Beginning with the first line below, retype exactly each line through the one containing "to select password". Leave out all pictures.

___ MATERIAL SUPPLIED ___

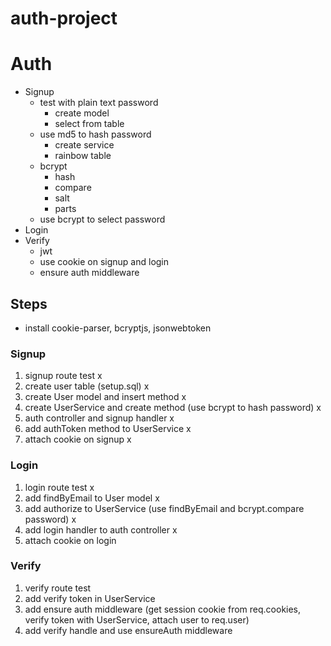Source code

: # auth-project

# Auth

* Signup
  * test with plain text password
    * create model
    * select from table
  * use md5 to hash password
    * create service
    * rainbow table
  * bcrypt
    * hash
    * compare
    * salt
    * parts
  * use bcrypt to select password
* Login
* Verify
  * jwt
  * use cookie on signup and login
  * ensure auth middleware

## Steps

* install cookie-parser, bcryptjs, jsonwebtoken

### Signup

1. signup route test x
2. create user table (setup.sql) x
3. create User model and insert method x
4. create UserService and create method (use bcrypt to hash password) x
5. auth controller and signup handler x
6. add authToken method to UserService x
7. attach cookie on signup x

### Login

1. login route test x
2. add findByEmail to User model x
3. add authorize to UserService (use findByEmail and bcrypt.compare password) x
4. add login handler to auth controller x
5. attach cookie on login

### Verify

1. verify route test
2. add verify token in UserService
3. add ensure auth middleware (get session cookie from req.cookies, verify token with UserService, attach user to req.user)
4. add verify handle and use ensureAuth middleware
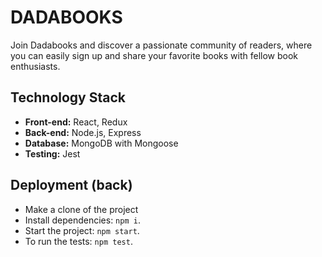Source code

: # DADABOOKS

Join Dadabooks and discover a passionate community of readers, where you can easily sign up and share your favorite books with fellow book enthusiasts.

## Technology Stack

- **Front-end:** React, Redux
- **Back-end:** Node.js, Express
- **Database:** MongoDB with Mongoose
- **Testing:** Jest

## Deployment (back)

- Make a clone of the project
- Install dependencies: `npm i`.
- Start the project: `npm start`.
- To run the tests: `npm test`.
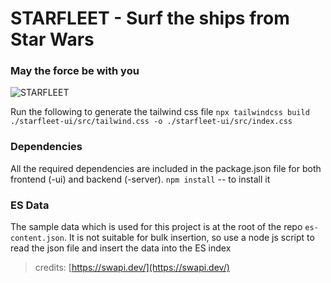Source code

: # **STARFLEET - Surf the ships from Star Wars**

### May the force be with you

![STARFLEET](https://i.imgur.com/T7WRiXc.png)

Run the following to generate the tailwind css file
`npx tailwindcss build ./starfleet-ui/src/tailwind.css -o ./starfleet-ui/src/index.css`

### Dependencies
All the required dependencies are included in the package.json file for both frontend (-ui) and backend (-server). 
`npm install` -- to install it


### ES Data
The sample data which is used for this project is at the root of the repo `es-content.json`. It is not suitable for bulk insertion, so use a node js script to read the json file and insert the data into the ES index

> credits: [https://swapi.dev/](https://swapi.dev/)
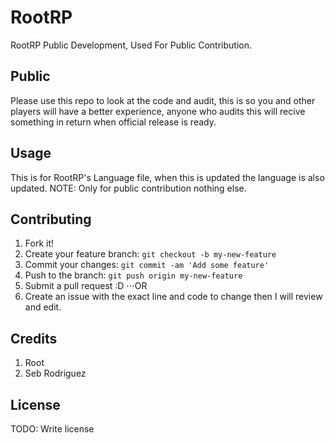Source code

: # RootRP

RootRP Public Development, Used For Public Contribution. 

## Public

Please use this repo to look at the code and audit, this is so you and other players will have a better experience, anyone who audits this will recive something in return when official release is ready.

## Usage

This is for RootRP's Language file, when this is updated the language is also updated.
NOTE: Only for public contribution nothing else.

## Contributing

1. Fork it!
2. Create your feature branch: `git checkout -b my-new-feature`
3. Commit your changes: `git commit -am 'Add some feature'`
4. Push to the branch: `git push origin my-new-feature`
5. Submit a pull request :D
⋅⋅⋅OR
1. Create an issue with the exact line and code to change then I will review and edit.

## Credits

1. Root
2. Seb Rodriguez

## License

TODO: Write license
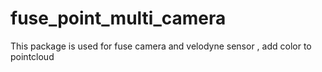 # fuse_point_multi_camera

This package is used for fuse camera and velodyne sensor , add color to pointcloud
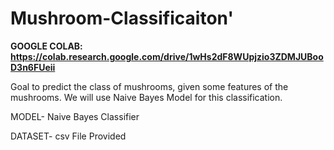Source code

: # Mushroom-Classificaiton'
**GOOGLE COLAB: https://colab.research.google.com/drive/1wHs2dF8WUpjzio3ZDMJUBooD3n6FUeii**

Goal to predict the class of mushrooms, given some features of the mushrooms. We will use Naive Bayes Model for this classification.

MODEL- Naive Bayes Classifier

DATASET- csv File Provided 
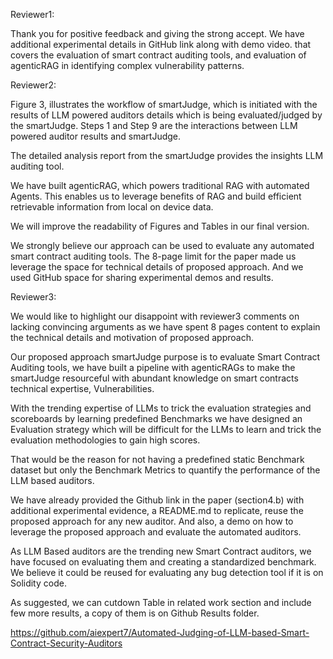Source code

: Reviewer1:

Thank you for positive feedback and giving the strong accept. We have additional experimental details in GitHub link along with demo video. that covers the evaluation of smart contract auditing tools, and evaluation of agenticRAG in identifying complex vulnerability patterns.

Reviewer2:

Figure 3, illustrates the workflow of smartJudge, which is initiated with the results of LLM powered auditors details which is being evaluated/judged by the smartJudge. Steps 1 and Step 9 are the interactions between LLM powered auditor results and smartJudge.

The detailed analysis report from the smartJudge provides the insights LLM auditing tool.

We have built agenticRAG, which powers traditional RAG with automated Agents. This enables us to leverage benefits of RAG and build efficient retrievable information from local on device data.

We will improve the readability of Figures and Tables in our final version.

We strongly believe our approach can be used to evaluate any automated smart contract auditing tools. The 8-page limit for the paper made us leverage the space for technical details of proposed approach. And we used GitHub space for sharing experimental demos and results.


Reviewer3:

We would like to highlight our disappoint with reviewer3 comments on lacking convincing arguments as we have spent 8 pages content to explain the technical details and motivation of proposed approach.

Our proposed approach smartJudge purpose is to evaluate Smart Contract Auditing tools, we have built a pipeline with agenticRAGs to make the smartJudge resourceful with abundant knowledge on smart contracts technical expertise, Vulnerabilities.

With the trending expertise of LLMs to trick the evaluation strategies and scoreboards by learning predefined Benchmarks we have designed an Evaluation strategy which will be difficult for the LLMs to learn and trick the evaluation methodologies to gain high scores.

That would be the reason for not having a predefined static Benchmark dataset but only the Benchmark Metrics to quantify the performance of the LLM based auditors.


We have already provided the Github link in the paper (section4.b) with additional experimental evidence, a README.md to replicate, reuse the proposed approach for any new auditor. And also, a demo on how to leverage the proposed approach and evaluate the automated auditors.

As LLM Based auditors are the trending new Smart Contract auditors, we have focused on evaluating them and creating a standardized benchmark. We believe it could be reused for evaluating any bug detection tool if it is on Solidity code.

As suggested, we can cutdown Table in related work section and include few more results, a copy of them is on Github Results folder.


https://github.com/aiexpert7/Automated-Judging-of-LLM-based-Smart-Contract-Security-Auditors




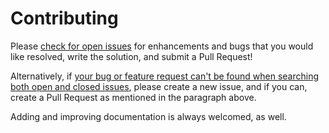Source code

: # Contributing

Please [check for open issues][open-issues] for enhancements and
bugs that you would like resolved, write the solution, and submit a
Pull Request!

Alternatively, if [your bug or feature request can't be found when searching
both open and closed issues][issues], please create a new issue, and if you
can, create a Pull Request as mentioned in the paragraph above.

Adding and improving documentation is always welcomed, as well.

[issues]: https://github.com/danielfdickinson/dfd-template/issues?q=is%3Aissue
[open-issues]: https://github.com/danielfdickinson/dfd-template/issues?q=is%3Aissue+is%3Aopen
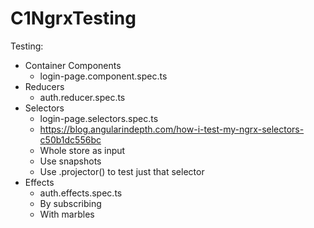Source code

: # C1NgrxTesting

Testing:

- Container Components
  - login-page.component.spec.ts
- Reducers
  - auth.reducer.spec.ts
- Selectors
  - login-page.selectors.spec.ts
  - https://blog.angularindepth.com/how-i-test-my-ngrx-selectors-c50b1dc556bc
  - Whole store as input
  - Use snapshots
  - Use .projector() to test just that selector
- Effects
  - auth.effects.spec.ts
  - By subscribing
  - With marbles
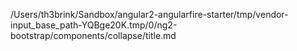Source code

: /Users/th3brink/Sandbox/angular2-angularfire-starter/tmp/vendor-input_base_path-YQBge20K.tmp/0/ng2-bootstrap/components/collapse/title.md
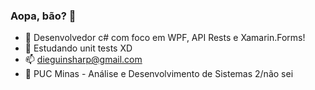 ### Aopa, bão? 👋

- 🤔 Desenvolvedor c# com foco em WPF, API Rests e Xamarin.Forms!
- 📘 Estudando unit tests XD
- 📫 dieguinsharp@gmail.com
- 📘 PUC Minas - Análise e Desenvolvimento de Sistemas 2/não sei
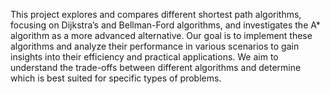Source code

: This project explores and compares different shortest path algorithms, focusing on Dijkstra’s and Bellman-Ford algorithms, and investigates the A* algorithm as a more advanced alternative. Our goal is to implement these algorithms and analyze their performance in various scenarios to gain insights into their efficiency and practical applications. We aim to understand the trade-offs between different algorithms and determine which is best suited for specific types of problems.
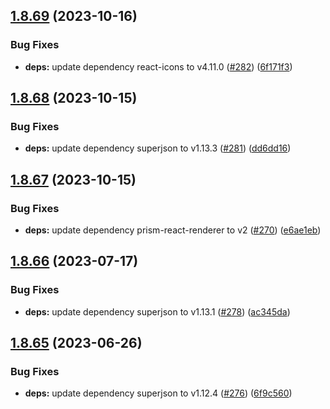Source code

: ## [1.8.69](https://github.com/dds/bosabosa.org/compare/v1.8.68...v1.8.69) (2023-10-16)


### Bug Fixes

* **deps:** update dependency react-icons to v4.11.0 ([#282](https://github.com/dds/bosabosa.org/issues/282)) ([6f171f3](https://github.com/dds/bosabosa.org/commit/6f171f31fe9d2f403bba8394e667a77003e628e9))



## [1.8.68](https://github.com/dds/bosabosa.org/compare/v1.8.67...v1.8.68) (2023-10-15)


### Bug Fixes

* **deps:** update dependency superjson to v1.13.3 ([#281](https://github.com/dds/bosabosa.org/issues/281)) ([dd6dd16](https://github.com/dds/bosabosa.org/commit/dd6dd1669cba9620754bd59ea488aca32453d654))



## [1.8.67](https://github.com/dds/bosabosa.org/compare/v1.8.66...v1.8.67) (2023-10-15)


### Bug Fixes

* **deps:** update dependency prism-react-renderer to v2 ([#270](https://github.com/dds/bosabosa.org/issues/270)) ([e6ae1eb](https://github.com/dds/bosabosa.org/commit/e6ae1eb9c38ed7f62d114e74eb96db337a9cf834))



## [1.8.66](https://github.com/dds/bosabosa.org/compare/v1.8.65...v1.8.66) (2023-07-17)


### Bug Fixes

* **deps:** update dependency superjson to v1.13.1 ([#278](https://github.com/dds/bosabosa.org/issues/278)) ([ac345da](https://github.com/dds/bosabosa.org/commit/ac345dab79576de8225e260b178c5f4fb1ce9448))



## [1.8.65](https://github.com/dds/bosabosa.org/compare/v1.8.64...v1.8.65) (2023-06-26)


### Bug Fixes

* **deps:** update dependency superjson to v1.12.4 ([#276](https://github.com/dds/bosabosa.org/issues/276)) ([6f9c560](https://github.com/dds/bosabosa.org/commit/6f9c560cc4dfb4936362754369a8f2f0088f247f))



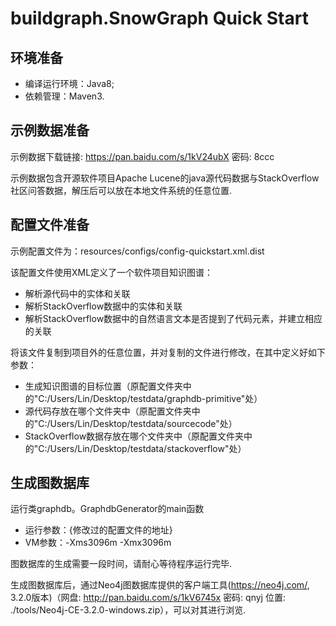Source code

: # buildgraph.SnowGraph Quick Start

环境准备
-------------------------------
- 编译运行环境：Java8;
- 依赖管理：Maven3.

示例数据准备
--------------------------------
示例数据下载链接: https://pan.baidu.com/s/1kV24ubX 密码: 8ccc

示例数据包含开源软件项目Apache Lucene的java源代码数据与StackOverflow社区问答数据，解压后可以放在本地文件系统的任意位置.

配置文件准备
--------------------------------
示例配置文件为：resources/configs/config-quickstart.xml.dist

该配置文件使用XML定义了一个软件项目知识图谱：
- 解析源代码中的实体和关联
- 解析StackOverflow数据中的实体和关联
- 解析StackOverflow数据中的自然语言文本是否提到了代码元素，并建立相应的关联

将该文件复制到项目外的任意位置，并对复制的文件进行修改，在其中定义好如下参数：
- 生成知识图谱的目标位置（原配置文件夹中的"C:/Users/Lin/Desktop/testdata/graphdb-primitive"处）
- 源代码存放在哪个文件夹中（原配置文件夹中的"C:/Users/Lin/Desktop/testdata/sourcecode"处）
- StackOverflow数据存放在哪个文件夹中（原配置文件夹中的"C:/Users/Lin/Desktop/testdata/stackoverflow"处）

生成图数据库
--------------------------------------------------
运行类graphdb。GraphdbGenerator的main函数
- 运行参数：{修改过的配置文件的地址}
- VM参数：-Xms3096m -Xmx3096m

图数据库的生成需要一段时间，请耐心等待程序运行完毕.

生成图数据库后，通过Neo4j图数据库提供的客户端工具(https://neo4j.com/, 3.2.0版本)（网盘: http://pan.baidu.com/s/1kV6745x 密码: qnyj 位置: ./tools/Neo4j-CE-3.2.0-windows.zip），可以对其进行浏览.

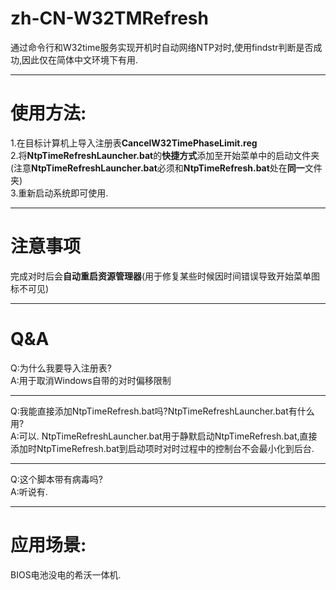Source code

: zh-CN-W32TMRefresh
=================
通过命令行和W32time服务实现开机时自动网络NTP对时,使用findstr判断是否成功,因此仅在简体中文环境下有用.

***
使用方法:  
=================
1.在目标计算机上导入注册表**CancelW32TimePhaseLimit.reg**  
2.将**NtpTimeRefreshLauncher.bat**的**快捷方式**添加至开始菜单中的启动文件夹(注意**NtpTimeRefreshLauncher.bat**必须和**NtpTimeRefresh.bat**处在**同一**文件夹)  
3.重新启动系统即可使用.  
***

注意事项  
=================
完成对时后会**自动重启资源管理器**(用于修复某些时候因时间错误导致开始菜单图标不可见)  
***

Q&A
=================
Q:为什么我要导入注册表?  
A:用于取消Windows自带的对时偏移限制  
***
Q:我能直接添加NtpTimeRefresh.bat吗?NtpTimeRefreshLauncher.bat有什么用?  
A:可以. NtpTimeRefreshLauncher.bat用于静默启动NtpTimeRefresh.bat,直接添加时NtpTimeRefresh.bat到启动项时对时过程中的控制台不会最小化到后台.  
***
Q:这个脚本带有病毒吗?  
A:听说有.  
***

应用场景:  
=================
BIOS电池没电的希沃一体机.
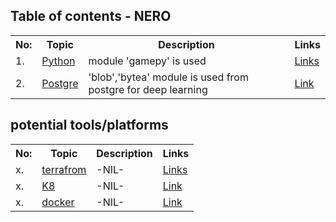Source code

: 
## Table of contents - NERO
<table>
<tr><th>No:</th><th>Topic</th><th>Description</th><th>Links</th></tr>
<tr><td>1.</td><td><a href="https://www.tutorialspoint.com/git/index.htm">Python</a></td><td>module 'gamepy' is used</td><td><a href="https://www.tutorialspoint.com/git/index.htm">Links</a></td></tr>
<tr><td>2.</td><td><a href="https://ourcodeworld.com/articles/read/162/tips-and-tricks-that-you-probably-don-t-know-with-the-github-markdown-in-readme-md-files">Postgre</a></td><td>'blob','bytea' module is used from postgre for deep learning</td><td><a href="https://github.com/EtricKombat/NERO/blob/master/documents_postgre.md">Link</a></td></tr>
</table>



## potential tools/platforms

<table>
<tr><th>No:</th><th>Topic</th><th>Description</th><th>Links</th></tr>
<tr><td>x.</td><td><a href="https://www.tutorialspoint.com/git/index.htm">terrafrom</a></td><td>-NIL-</td><td><a href="https://www.tutorialspoint.com/git/index.htm">Links</a></td></tr>
<tr><td>x.</td><td><a href="https://ourcodeworld.com/articles/read/162/tips-and-tricks-that-you-probably-don-t-know-with-the-github-markdown-in-readme-md-files">K8</a></td><td>-NIL-</td><td><a href="https://ourcodeworld.com/articles/read/162/tips-and-tricks-that-you-probably-don-t-know-with-the-github-markdown-in-readme-md-files">Link</a></td></tr>

<tr><td>x.</td><td><a href="https://ourcodeworld.com/articles/read/162/tips-and-tricks-that-you-probably-don-t-know-with-the-github-markdown-in-readme-md-files">docker</a></td><td>-NIL-</td><td><a href="https://ourcodeworld.com/articles/read/162/tips-and-tricks-that-you-probably-don-t-know-with-the-github-markdown-in-readme-md-files">Link</a></td></tr>

</table>
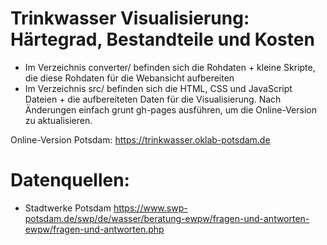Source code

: Trinkwasser Visualisierung: Härtegrad, Bestandteile und Kosten
=======================

* Im Verzeichnis converter/ befinden sich die Rohdaten + kleine Skripte, die diese Rohdaten für die Webansicht aufbereiten
* Im Verzeichnis src/ befinden sich die HTML, CSS und JavaScript Dateien + die aufbereiteten Daten für die Visualisierung. Nach Änderungen einfach grunt gh-pages ausführen, um die Online-Version zu aktualisieren.

Online-Version Potsdam: https://trinkwasser.oklab-potsdam.de

Datenquellen:
==================

* Stadtwerke Potsdam https://www.swp-potsdam.de/swp/de/wasser/beratung-ewpw/fragen-und-antworten-ewpw/fragen-und-antworten.php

___

* EXERCISE RESULT *
Source code

: # auth-project

# Auth

* Signup
  * test with plain text password
    * create model
    * select from table
  * use md5 to hash password
    * create service
    * rainbow table
  * bcrypt
    * hash
    * compare
    * salt
    * parts
  * use bcrypt to select password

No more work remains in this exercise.